How long humankind will survive?

How long humankind will last from now on?

  • Maybe few hundred years due to total annihilation and destruction of Earth.

    Votes: 4 33.3%
  • 10,000 years

    Votes: 2 16.7%
  • 100,000 as long as we already existed as Homo Sapiens

    Votes: 1 8.3%
  • Few million years, the life span of avarege species on Earth.

    Votes: 0 0.0%
  • 2 to 5 billion years, as long as our Sun shines.

    Votes: 0 0.0%
  • 1 trillion years, till death of the last star in our Galaxy.

    Votes: 5 41.7%

  • Total voters
No way more than 500 years in my opinion...too much population and too little food and resources lead to wars of annihilation
That's right! The radioactive materials that cause heating of the Earth center right now will decay as time goes by. As a result the magnetic activity will decrease and the high energy particle will hit the atmosphere. The phenomenon of aurora that we observe in polar areas will be observable and intense all over the planet. That means the Earth will be striped of its atmosphere and without atmosphere there will be no life. Also as time goes by the Sun loses gravity which in turn causes it to expand and the intensity of the heat will rise. None of them is good for life. Other words even everything else goes perfect on Earth in 500 milion years there will be trouble.
From #18 Things like magnetism, an active core, volcanoes, deep ocean currents, atmosphere, a Van Allen Belt (if that is still a thing), etc. are why Earth, our beautiful blue orb, is such a rare thing - regardless of discovery of many 'earth-size planets within a certain radius of a similar sun'.

I may be overstating it, but to support life, what Earth is, is what is required.

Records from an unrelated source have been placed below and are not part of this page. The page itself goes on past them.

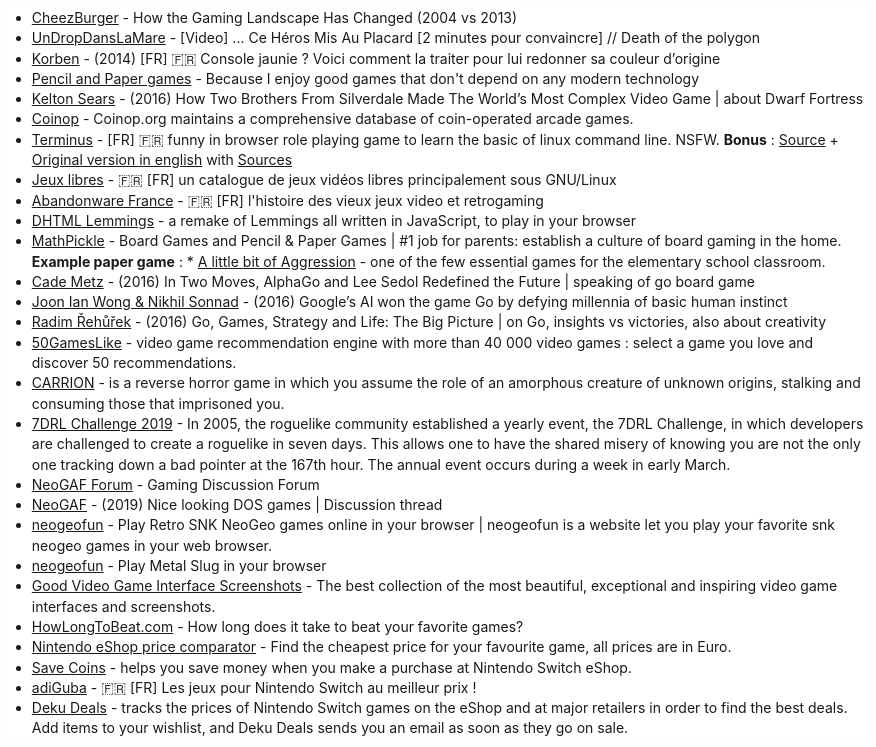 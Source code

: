 -   [CheezBurger](http://cheezburger.com/8271579136) - How the Gaming Landscape Has Changed (2004 vs 2013)
-   [UnDropDansLaMare](https://www.youtube.com/watch?v=ilLrptqGdqM) - \[Video\] ... Ce Héros Mis Au Placard \[2 minutes pour convaincre\] // Death of the polygon
-   [Korben](https://korben.info/console-jaunie.html) - (2014) \[FR\] 🇫🇷 Console jaunie ? Voici comment la traiter pour lui redonner sa couleur d’origine
-   [Pencil and Paper games](http://www.papg.com/) - Because I enjoy good games that don't depend on any modern technology
-   [Kelton Sears](http://www.seattleweekly.com/arts/enormous-dwarf/) - (2016) How Two Brothers From Silverdale Made The World’s Most Complex Video Game | about Dwarf Fortress
-   [Coinop](http://www.coinop.org/) - Coinop.org maintains a comprehensive database of coin-operated arcade games.
-   [Terminus](http://luffah.xyz/bidules/Terminus/) - \[FR\] 🇫🇷 funny in browser role playing game to learn the basic of linux command line. NSFW. **Bonus** : [Source](https://github.com/luffah/terminus) + [Original version in english](http://www.mprat.org/Terminus/) with [Sources](https://github.com/mprat/terminus)
-   [Jeux libres](http://jeuxlibres.net/) - 🇫🇷 \[FR\] un catalogue de jeux vidéos libres principalement sous GNU/Linux
-   [Abandonware France](https://www.abandonware-france.org/) - 🇫🇷 \[FR\] l'histoire des vieux jeux video et retrogaming
-   [DHTML Lemmings](https://www.elizium.nu/scripts/lemmings/) - a remake of Lemmings all written in JavaScript, to play in your browser
-   [MathPickle](http://mathpickle.com/games/) - Board Games and Pencil & Paper Games | #1 job for parents: establish a culture of board gaming in the home. **Example paper game** : \* [A little bit of Aggression](http://mathpickle.com/project/a-little-bit-of-aggression/) - one of the few essential games for the elementary school classroom.
-   [Cade Metz](https://www.wired.com/2016/03/two-moves-alphago-lee-sedol-redefined-future/) - (2016) In Two Moves, AlphaGo and Lee Sedol Redefined the Future | speaking of go board game
-   [Joon Ian Wong & Nikhil Sonnad](https://qz.com/639952/googles-ai-won-the-game-go-by-defying-millennia-of-basic-human-instinct/) - (2016) Google’s AI won the game Go by defying millennia of basic human instinct
-   [Radim Řehůřek](https://rare-technologies.com/go_games_life/) - (2016) Go, Games, Strategy and Life: The Big Picture | on Go, insights vs victories, also about creativity
-   [50GamesLike](https://www.50gameslike.com/) - video game recommendation engine with more than 40 000 video games : select a game you love and discover 50 recommendations.
-   [CARRION](https://store.steampowered.com/app/953490/CARRION/) - is a reverse horror game in which you assume the role of an amorphous creature of unknown origins, stalking and consuming those that imprisoned you.
-   [7DRL Challenge 2019](https://itch.io/jam/7drl-challenge-2019) - In 2005, the roguelike community established a yearly event, the 7DRL Challenge, in which developers are challenged to create a roguelike in seven days. This allows one to have the shared misery of knowing you are not the only one tracking down a bad pointer at the 167th hour. The annual event occurs during a week in early March.
-   [NeoGAF Forum](https://www.neogaf.com/forums/gaming-discussion.2/) - Gaming Discussion Forum
-   [NeoGAF](https://www.neogaf.com/threads/nice-looking-dos-games.1502653/) - (2019) Nice looking DOS games | Discussion thread
-   [neogeofun](http://www.neogeofun.com/?s=metal+slug) - Play Retro SNK NeoGeo games online in your browser | neogeofun is a website let you play your favorite snk neogeo games in your web browser.
-   [neogeofun](http://www.neogeofun.com/?s=metal+slug) - Play Metal Slug in your browser
-   [Good Video Game Interface Screenshots](http://videogameinterfaces.com/) - The best collection of the most beautiful, exceptional and inspiring video game interfaces and screenshots.
-   [HowLongToBeat.com](https://howlongtobeat.com/#search1) - How long does it take to beat your favorite games?
-   [Nintendo eShop price comparator](https://eshop-prices.com/prices?currency=EUR) - Find the cheapest price for your favourite game, all prices are in Euro.
-   [Save Coins](https://savecoins.app/) - helps you save money when you make a purchase at Nintendo Switch eShop.
-   [adiGuba](https://switch.adiguba.com/) - 🇫🇷 \[FR\] Les jeux pour Nintendo Switch au meilleur prix !
-   [Deku Deals](https://www.dekudeals.com/) - tracks the prices of Nintendo Switch games on the eShop and at major retailers in order to find the best deals. Add items to your wishlist, and Deku Deals sends you an email as soon as they go on sale.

Eliminate one of the features contributing to life on this planet, and likely within a short time, there will not be life - at least not as we know it. But, perhaps it only takes a certain distance from a similar sun (or equivalent distance-sun relationship), and an active core? In any case, we humans ought to appreciate Earth as the treasure it is.
It is actually a very interesting scenario, and possibly coming soon to disrupt money flow in our economies. Right now people go to work, they make money, they buy stuff, money goes to factory/business, business buy materials, make new stuff, pays employees for work making stuff, people spend...etc, etc. Money goes in circle. Also people make money and pay taxes, government spends on services for people acting like one communal customer, money goes to businesses and people. In close future however, there will be almost only robots working in factories and services. Robots don't get paid and they don't buy stuff. Money flow as we know is interrupted.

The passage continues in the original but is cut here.